Good agricultural land not to be expropriated by state: SC
New Delhi, Nov 10 (UNI) In an important ruling having wide ramifications for the Special Economic Zone (SEZ) policy of the government, the Supreme Court ruled that good agricultural land should not be acquired by the state for setting up of a company.
A bench comprising Justices SP Sinha and Harjeet Singh Bedi allowed the appeals of some land owners of district Hosiarpur, Punjab including Devinder Singh and others, challenging the acquisition of land under the Land Acquisition (Companies) Rules 1963 and also imposed a cost of Rs 25,000 on the state government.

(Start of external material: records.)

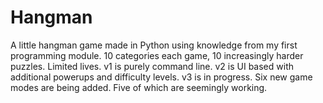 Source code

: # Hangman
A little hangman game made in Python using knowledge from my first programming module.
10 categories each game, 10 increasingly harder puzzles. Limited lives.
v1 is purely command line.
v2 is UI based with additional powerups and difficulty levels.
v3 is in progress. Six new game modes are being added. Five of which are seemingly working.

The apex court in its judgement said ''the state is also enjoined with a duty to make an enquiry wherefor an opportunity of hearing the company is required to be given. When the state intends to proceed with the acquisition of land it must form an opinion that the land which are going to be acquired are not good agricultural land. The rules by and large lay down a statutory policy in that behalf and question of ignoring the same by the state does not arise.'' According to Rule 4 the state had also to ensure that no other suitable land was available for acquisition and should try to acquire barren or waste land, if available.

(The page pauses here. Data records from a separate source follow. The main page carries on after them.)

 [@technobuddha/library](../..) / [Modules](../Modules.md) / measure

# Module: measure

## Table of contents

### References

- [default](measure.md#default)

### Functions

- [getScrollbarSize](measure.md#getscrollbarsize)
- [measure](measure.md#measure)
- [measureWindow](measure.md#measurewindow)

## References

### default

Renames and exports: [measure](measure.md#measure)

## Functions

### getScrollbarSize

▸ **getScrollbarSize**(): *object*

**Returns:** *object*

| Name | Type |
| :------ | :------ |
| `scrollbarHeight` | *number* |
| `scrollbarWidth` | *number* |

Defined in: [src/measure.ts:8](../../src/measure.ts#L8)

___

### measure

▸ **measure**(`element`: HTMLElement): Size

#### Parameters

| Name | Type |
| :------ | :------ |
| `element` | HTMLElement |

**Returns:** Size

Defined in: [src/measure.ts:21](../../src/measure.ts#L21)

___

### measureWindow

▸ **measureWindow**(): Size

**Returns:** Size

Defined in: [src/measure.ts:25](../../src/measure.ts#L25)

Commenting on the judgement of the Punjab and Haryana High Courts upholding the acquisition of farmers land, the apex court said ''the approach of the High Court in this behalf, in our opinion, is totally erroneous. A provision of a statute is either mandatory or directory.'' Even if a provision is directory, the same should be substantially complied with. It cannot be ignored in its entirety only because the provision is held to be directory and not an imperative one.
In this case admittedly there has been no compliance of Rule 4.

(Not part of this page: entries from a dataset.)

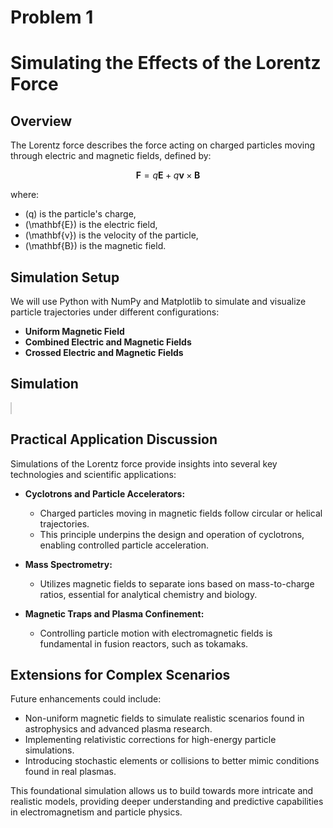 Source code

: # Problem 1
# Simulating the Effects of the Lorentz Force

## Overview

The Lorentz force describes the force acting on charged particles moving through electric and magnetic fields, defined by:

$$
\mathbf{F} = q\mathbf{E} + q\mathbf{v} \times \mathbf{B}
$$

where:
- \(q\) is the particle's charge,
- \(\mathbf{E}\) is the electric field,
- \(\mathbf{v}\) is the velocity of the particle,
- \(\mathbf{B}\) is the magnetic field.

## Simulation Setup

We will use Python with NumPy and Matplotlib to simulate and visualize particle trajectories under different configurations:

- **Uniform Magnetic Field**
- **Combined Electric and Magnetic Fields**
- **Crossed Electric and Magnetic Fields**

## Simulation

<!DOCTYPE html>
<html lang="en">
<head>
    <meta charset="UTF-8">
    <meta name="viewport" content="width=device-width, initial-scale=1.0">
    <title>Lorentz Force Simulation</title>
    <style>
        canvas { border: 1px solid #ccc; }
    </style>
</head>
<body>
<canvas id="simulationCanvas" width="740" height="600"></canvas>

<script>
const canvas = document.getElementById('simulationCanvas');
const ctx = canvas.getContext('2d');

// Constants
const q = 1.6e-19;  // Coulombs
const m = 9.1e-31;  // kg
const dt = 1e-11;   // s
const steps = 10000;

// Initial conditions
let r = {x: 400, y: 300};
let v = {x: 1e6, y: 0};

// Fields
const E = {x: 0, y: 0};
const B = 0.1;  // Tesla, perpendicular to plane

function lorentzForce(v, E, B, q) {
    return {
        x: q * (E.x + v.y * B),
        y: q * (E.y - v.x * B)
    };
}

function runSimulation() {
    ctx.clearRect(0, 0, canvas.width, canvas.height);
    ctx.beginPath();
    ctx.moveTo(r.x, r.y);

    for (let i = 0; i < steps; i++) {
        const a = lorentzForce(v, E, B, q);
        v.x += (a.x / m) * dt;
        v.y += (a.y / m) * dt;
        r.x += v.x * dt * 1e-5; // scaled for visualization
        r.y += v.y * dt * 1e-5;
        ctx.lineTo(r.x, r.y);
    }

    ctx.strokeStyle = '#007BFF';
    ctx.stroke();
}

runSimulation();
</script>
</body>
</html>

## Practical Application Discussion

Simulations of the Lorentz force provide insights into several key technologies and scientific applications:

- **Cyclotrons and Particle Accelerators:**
  - Charged particles moving in magnetic fields follow circular or helical trajectories.
  - This principle underpins the design and operation of cyclotrons, enabling controlled particle acceleration.

- **Mass Spectrometry:**
  - Utilizes magnetic fields to separate ions based on mass-to-charge ratios, essential for analytical chemistry and biology.

- **Magnetic Traps and Plasma Confinement:**
  - Controlling particle motion with electromagnetic fields is fundamental in fusion reactors, such as tokamaks.

## Extensions for Complex Scenarios

Future enhancements could include:

- Non-uniform magnetic fields to simulate realistic scenarios found in astrophysics and advanced plasma research.
- Implementing relativistic corrections for high-energy particle simulations.
- Introducing stochastic elements or collisions to better mimic conditions found in real plasmas.

This foundational simulation allows us to build towards more intricate and realistic models, providing deeper understanding and predictive capabilities in electromagnetism and particle physics.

If Rule 4 has not been complied with, the exercise of jurisdiction under part VII must be held to have been erroneous. For the reasons afore mentioned the impuned judgement cannot be sustained, which is set aside accordingly. The appeals are allowed with costs. Counsel's fee assessed at Rs 25,000.'' The state government had proceeded to acquire the land of the appellate located in village Chak Gujran for M/S International Tractors Limited which wanted to setup a tractor manufacturing project named Ganesha Project. The state government acquired the land on the grounds that it was required for public purpose and the company was to deposit the entire amount of compensation payable to the land owner before getting possession. Later the State government paid a nominal amount of Rs 100 as compensation to comply with the provisions of the Act, which made it mandatory for the state to make a contribution towards the acquisition of land for public purpose.
The apex court, however, held that the state government made the contribution only after the agreement had been signed with the company and hence it was only an afterthought.